▶ [YOUR ASSIGNMENT]:
Read the entries below and pull out each line with the string "Enhanced".

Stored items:
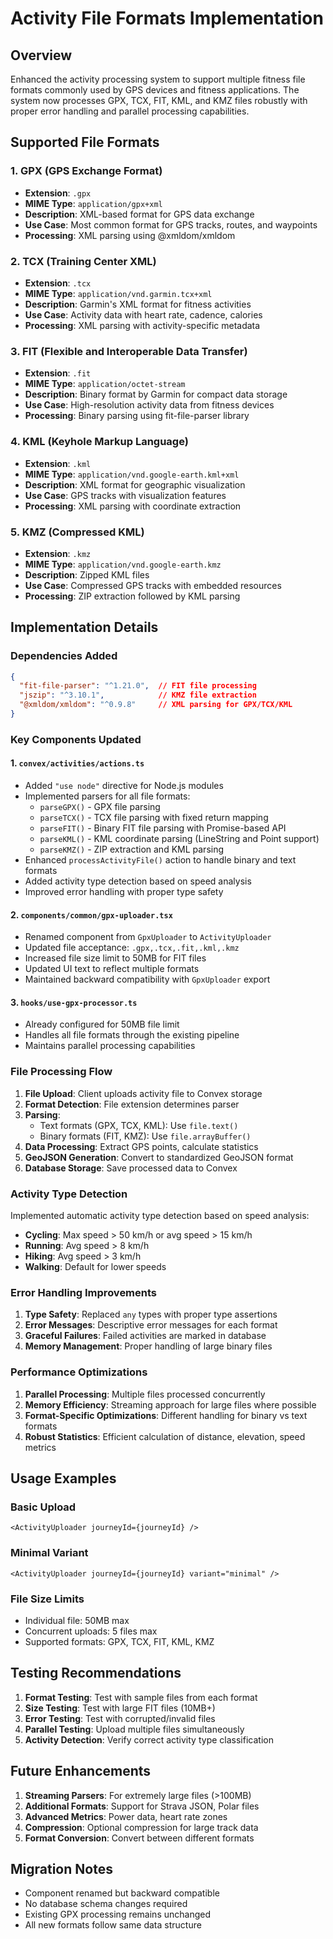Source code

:# Activity File Formats Implementation

## Overview

Enhanced the activity processing system to support multiple fitness file formats commonly used by GPS devices and fitness applications. The system now processes GPX, TCX, FIT, KML, and KMZ files robustly with proper error handling and parallel processing capabilities.

## Supported File Formats

### 1. GPX (GPS Exchange Format)
- **Extension**: `.gpx`
- **MIME Type**: `application/gpx+xml`
- **Description**: XML-based format for GPS data exchange
- **Use Case**: Most common format for GPS tracks, routes, and waypoints
- **Processing**: XML parsing using @xmldom/xmldom

### 2. TCX (Training Center XML)
- **Extension**: `.tcx`
- **MIME Type**: `application/vnd.garmin.tcx+xml`
- **Description**: Garmin's XML format for fitness activities
- **Use Case**: Activity data with heart rate, cadence, calories
- **Processing**: XML parsing with activity-specific metadata

### 3. FIT (Flexible and Interoperable Data Transfer)
- **Extension**: `.fit`
- **MIME Type**: `application/octet-stream`
- **Description**: Binary format by Garmin for compact data storage
- **Use Case**: High-resolution activity data from fitness devices
- **Processing**: Binary parsing using fit-file-parser library

### 4. KML (Keyhole Markup Language)
- **Extension**: `.kml`
- **MIME Type**: `application/vnd.google-earth.kml+xml`
- **Description**: XML format for geographic visualization
- **Use Case**: GPS tracks with visualization features
- **Processing**: XML parsing with coordinate extraction

### 5. KMZ (Compressed KML)
- **Extension**: `.kmz`
- **MIME Type**: `application/vnd.google-earth.kmz`
- **Description**: Zipped KML files
- **Use Case**: Compressed GPS tracks with embedded resources
- **Processing**: ZIP extraction followed by KML parsing

## Implementation Details

### Dependencies Added
```json
{
  "fit-file-parser": "^1.21.0",  // FIT file processing
  "jszip": "^3.10.1",            // KMZ file extraction
  "@xmldom/xmldom": "^0.9.8"     // XML parsing for GPX/TCX/KML
}
```

### Key Components Updated

#### 1. `convex/activities/actions.ts`
- Added `"use node"` directive for Node.js modules
- Implemented parsers for all file formats:
  - `parseGPX()` - GPX file parsing
  - `parseTCX()` - TCX file parsing with fixed return mapping
  - `parseFIT()` - Binary FIT file parsing with Promise-based API
  - `parseKML()` - KML coordinate parsing (LineString and Point support)
  - `parseKMZ()` - ZIP extraction and KML parsing
- Enhanced `processActivityFile()` action to handle binary and text formats
- Added activity type detection based on speed analysis
- Improved error handling with proper type safety

#### 2. `components/common/gpx-uploader.tsx`
- Renamed component from `GpxUploader` to `ActivityUploader`
- Updated file acceptance: `.gpx,.tcx,.fit,.kml,.kmz`
- Increased file size limit to 50MB for FIT files
- Updated UI text to reflect multiple formats
- Maintained backward compatibility with `GpxUploader` export

#### 3. `hooks/use-gpx-processor.ts`
- Already configured for 50MB file limit
- Handles all file formats through the existing pipeline
- Maintains parallel processing capabilities

### File Processing Flow

1. **File Upload**: Client uploads activity file to Convex storage
2. **Format Detection**: File extension determines parser
3. **Parsing**: 
   - Text formats (GPX, TCX, KML): Use `file.text()`
   - Binary formats (FIT, KMZ): Use `file.arrayBuffer()`
4. **Data Processing**: Extract GPS points, calculate statistics
5. **GeoJSON Generation**: Convert to standardized GeoJSON format
6. **Database Storage**: Save processed data to Convex

### Activity Type Detection

Implemented automatic activity type detection based on speed analysis:
- **Cycling**: Max speed > 50 km/h or avg speed > 15 km/h
- **Running**: Avg speed > 8 km/h
- **Hiking**: Avg speed > 3 km/h
- **Walking**: Default for lower speeds

### Error Handling Improvements

1. **Type Safety**: Replaced `any` types with proper type assertions
2. **Error Messages**: Descriptive error messages for each format
3. **Graceful Failures**: Failed activities are marked in database
4. **Memory Management**: Proper handling of large binary files

### Performance Optimizations

1. **Parallel Processing**: Multiple files processed concurrently
2. **Memory Efficiency**: Streaming approach for large files where possible
3. **Format-Specific Optimizations**: Different handling for binary vs text formats
4. **Robust Statistics**: Efficient calculation of distance, elevation, speed metrics

## Usage Examples

### Basic Upload
```tsx
<ActivityUploader journeyId={journeyId} />
```

### Minimal Variant
```tsx
<ActivityUploader journeyId={journeyId} variant="minimal" />
```

### File Size Limits
- Individual file: 50MB max
- Concurrent uploads: 5 files max
- Supported formats: GPX, TCX, FIT, KML, KMZ

## Testing Recommendations

1. **Format Testing**: Test with sample files from each format
2. **Size Testing**: Test with large FIT files (10MB+)
3. **Error Testing**: Test with corrupted/invalid files
4. **Parallel Testing**: Upload multiple files simultaneously
5. **Activity Detection**: Verify correct activity type classification

## Future Enhancements

1. **Streaming Parsers**: For extremely large files (>100MB)
2. **Additional Formats**: Support for Strava JSON, Polar files
3. **Advanced Metrics**: Power data, heart rate zones
4. **Compression**: Optional compression for large track data
5. **Format Conversion**: Convert between different formats

## Migration Notes

- Component renamed but backward compatible
- No database schema changes required
- Existing GPX processing remains unchanged
- All new formats follow same data structure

▶ [ANSWER BOX]:
Enhanced the activity processing system to support multiple fitness file formats commonly used by GPS devices and fitness applications. The system now processes GPX, TCX, FIT, KML, and KMZ files robustly with proper error handling and parallel processing capabilities.
- Enhanced `processActivityFile()` action to handle binary and text formats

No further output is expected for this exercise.